- Police Beat
- The Forecaster
CAPE ELIZABETH — The Town Council on Monday enacted a ban on polystyrene foam containers and instituted a fee for single-use carryout bags at food stores.
The regulations, which will take effect next month, mirror those implemented in Portland and South Portland.
Councilors Penelope Jordan, of Jordan’s Farm, and Caitlin Jordan, of Alewive’s Brook Farm, recused themselves from the discussion because they sell food products at both of their businesses.
The Recycling Committee considered recommending a fee for bags at all retail stores, but opted not to after consulting businesses that would be affected.
The council voted 4-1 to implement the 5-cent fee.

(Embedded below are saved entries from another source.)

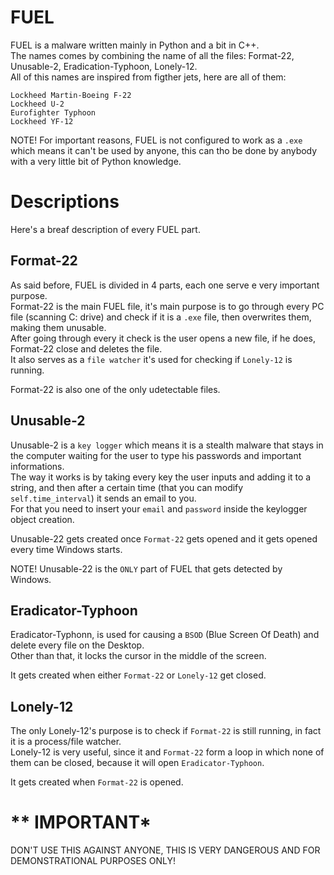 # **FUEL**

FUEL is a malware written mainly in Python and a bit in C++.</br>
The names comes by combining the name of all the files: Format-22, Unusable-2, Eradication-Typhoon, Lonely-12.</br>
All of this names are inspired from figther jets, here are all of them:
```
Lockheed Martin-Boeing F-22
Lockheed U-2
Eurofighter Typhoon
Lockheed YF-12
```

NOTE! For important reasons, FUEL is not configured to work as a ``.exe`` which means it can't be used by anyone, this can tho be done by anybody with a very little bit of Python knowledge.

# **Descriptions**

Here's a breaf description of every FUEL part.

## **Format-22**
As said before, FUEL is divided in 4 parts, each one serve e very important purpose.</br>
Format-22 is the main FUEL file, it's main purpose is to go through every PC file (scanning C: drive) and check if it is a ``.exe`` file, then overwrites them, making them unusable.</br>
After going through every it check is the user opens a new file, if he does, Format-22 close and deletes the file.</br>
It also serves as a ``file watcher`` it's used for checking if ``Lonely-12`` is running.

Format-22 is also one of the only udetectable files.

## **Unusable-2**
Unusable-2 is a ``key logger`` which means it is a stealth malware that stays in the computer waiting for the user to type his passwords and important informations.</br>
The way it works is by taking every key the user inputs and adding it to a string, and then after a certain time (that you can modify ``self.time_interval``) it sends an email to you.</br>
For that you need to insert your ``email`` and ``password`` inside the keylogger object creation.

Unusable-22 gets created once ``Format-22`` gets opened and it gets opened every time Windows starts.

NOTE! Unusable-22 is the ``ONLY`` part of FUEL that gets detected by Windows.

## **Eradicator-Typhoon**
Eradicator-Typhonn, is used for causing a ``BSOD`` (Blue Screen Of Death) and delete every file on the Desktop.</br>
Other than that, it locks the cursor in the middle of the screen.

It gets created when either ``Format-22`` or ``Lonely-12`` get closed.

## **Lonely-12**
The only Lonely-12's purpose is to check if ``Format-22`` is still running, in fact it is a process/file watcher.</br>
Lonely-12 is very useful, since it and ``Format-22`` form a loop in which none of them can be closed, because it will open ``Eradicator-Typhoon``.

It gets created when ``Format-22`` is opened.

# ** IMPORTANT*
DON'T USE THIS AGAINST ANYONE, THIS IS VERY DANGEROUS AND FOR DEMONSTRATIONAL PURPOSES ONLY!

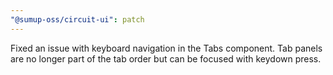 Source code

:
 ```yaml
---
"@sumup-oss/circuit-ui": patch
---
```


Fixed an issue with keyboard navigation in the Tabs component. Tab panels are no longer part of the tab order but can be focused with keydown press.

A charge for single-use plastic and paper carryout bags would apply to all food stores in town, excluding restaurants.
Councilor Jessica Sullivan, who successfully moved to have the foam ban and bag fee considered independently of each other, opposed the decision, calling it “Draconian.”
She said she would prefer to see educational outreach on the effect of plastic waste on the environment, and signs at stores asking residents to carry reusable bags.
“In theory and its intent, I support it,” Sullivan said. “But Cape Elizabeth is a very small town … we don’t have the volume (that other towns with fees do) … I do not want to inconvenience or upset folks who have forgotten.”
Councilor Sara Lennon countered that the charge will be effective.
“The smallest financial incentive can and does change behavior,” Lennon said. “I think many people are used to (paying the fee) now.”
The polystyrene foam ban in all food stores – except for perishable food shipments and in an emergency – was unanimously approved.
According to a memo to councilors from Town Planner Maureen O’Meara, polystyrene foam is composed of styrene and benzene – both carcinogenic – and pollutes the environment by breaking into small balls that are transported by the wind and difficult to pick up.
Both amendments will go into effect on Dec. 6, 30 days after the council’s approval.
Town Manager Matthew Sturgis said he believes the Recycling Committee will be reaching out to local businesses that will be impacted by the fee to make them aware of the change.